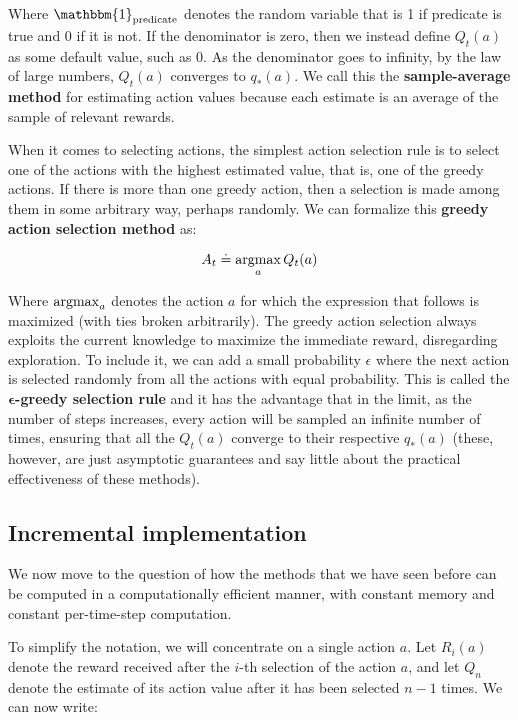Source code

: Where $\mathbbm{1}_{\text{predicate}}$ denotes the random variable that is 1 if predicate is true and 0 if it is not. If the denominator is zero, then we instead define $Q_t(a)$  as some default value, such as 0. As the denominator goes to infinity, by the law of large numbers, $Q_t(a)$ converges to $q_*(a)$. We call this the \textbf{sample-average method} for estimating action values because each estimate is an average of the sample of relevant rewards.

When it comes to selecting actions, the simplest action selection rule is to select one of the actions with the highest estimated value, that is, one of the greedy actions. If there is more than one greedy action, then a selection is made among them in some arbitrary way, perhaps randomly. We can formalize this \textbf{greedy action selection method} as:

\begin{equation}
    A_t \doteq \operatorname*{argmax}_a  Q_t(a)
    \label{eq:ch3-greedyactionselectionmethod}
\end{equation}

Where $\operatorname*{argmax}_a$ denotes the action $a$ for which the expression that follows is maximized (with ties broken arbitrarily). The greedy action selection always exploits the current knowledge to maximize the immediate reward, disregarding exploration. To include it, we can add a small probability $\epsilon$ where the next action is selected randomly from all the actions with equal probability. This is called the \textbf{$\boldsymbol{\epsilon}$-greedy selection rule} and it has the advantage that in the limit, as the number of steps increases, every action will be sampled an infinite number of times, ensuring that all the $Q_t(a)$ converge to their respective $q_*(a)$ (these, however, are just asymptotic guarantees and say little about the practical effectiveness of these methods).

\subsection{Incremental implementation}
We now move to the question of how the methods that we have seen before can be computed in a computationally efficient manner, with constant memory and constant per-time-step computation.

To simplify the notation, we will concentrate on a single action $a$. Let $R_i(a)$ denote the reward received after the $i$-th selection of the action $a$, and let $Q_n$ denote the estimate of its action value after it has been selected $n-1$ times. We can now write:

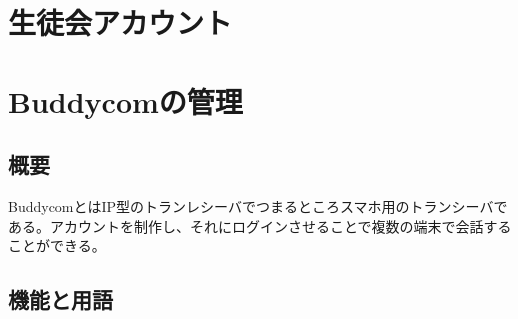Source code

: \documentclass[dvipdfmx,jb5]{jarticle}
\begin{document}
\section{生徒会アカウント}

\section{Buddycomの管理}
\subsection{概要}
BuddycomとはIP型のトランレシーバでつまるところスマホ用のトランシーバである。アカウントを制作し、それにログインさせることで複数の端末で会話することができる。
\subsection{機能と用語}
\end{document}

——

§ **Exercise description**: Each line above should be printed again exactly, though the pictures should not be.

§ **Response to the exercise**:
Source code

: Where $\mathbbm{1}_{\text{predicate}}$ denotes the random variable that is 1 if predicate is true and 0 if it is not. If the denominator is zero, then we instead define $Q_t(a)$  as some default value, such as 0. As the denominator goes to infinity, by the law of large numbers, $Q_t(a)$ converges to $q_*(a)$. We call this the \textbf{sample-average method} for estimating action values because each estimate is an average of the sample of relevant rewards.

When it comes to selecting actions, the simplest action selection rule is to select one of the actions with the highest estimated value, that is, one of the greedy actions. If there is more than one greedy action, then a selection is made among them in some arbitrary way, perhaps randomly. We can formalize this \textbf{greedy action selection method} as:

\begin{equation}
    A_t \doteq \operatorname*{argmax}_a  Q_t(a)
    \label{eq:ch3-greedyactionselectionmethod}
\end{equation}

Where $\operatorname*{argmax}_a$ denotes the action $a$ for which the expression that follows is maximized (with ties broken arbitrarily). The greedy action selection always exploits the current knowledge to maximize the immediate reward, disregarding exploration. To include it, we can add a small probability $\epsilon$ where the next action is selected randomly from all the actions with equal probability. This is called the \textbf{$\boldsymbol{\epsilon}$-greedy selection rule} and it has the advantage that in the limit, as the number of steps increases, every action will be sampled an infinite number of times, ensuring that all the $Q_t(a)$ converge to their respective $q_*(a)$ (these, however, are just asymptotic guarantees and say little about the practical effectiveness of these methods).

\subsection{Incremental implementation}
We now move to the question of how the methods that we have seen before can be computed in a computationally efficient manner, with constant memory and constant per-time-step computation.

To simplify the notation, we will concentrate on a single action $a$. Let $R_i(a)$ denote the reward received after the $i$-th selection of the action $a$, and let $Q_n$ denote the estimate of its action value after it has been selected $n-1$ times. We can now write:

Source code

: \documentclass[dvipdfmx,jb5]{jarticle}
\begin{document}
\section{生徒会アカウント}

\section{Buddycomの管理}
\subsection{概要}
BuddycomとはIP型のトランレシーバでつまるところスマホ用のトランシーバである。アカウントを制作し、それにログインさせることで複数の端末で会話することができる。
\subsection{機能と用語}
\end{document}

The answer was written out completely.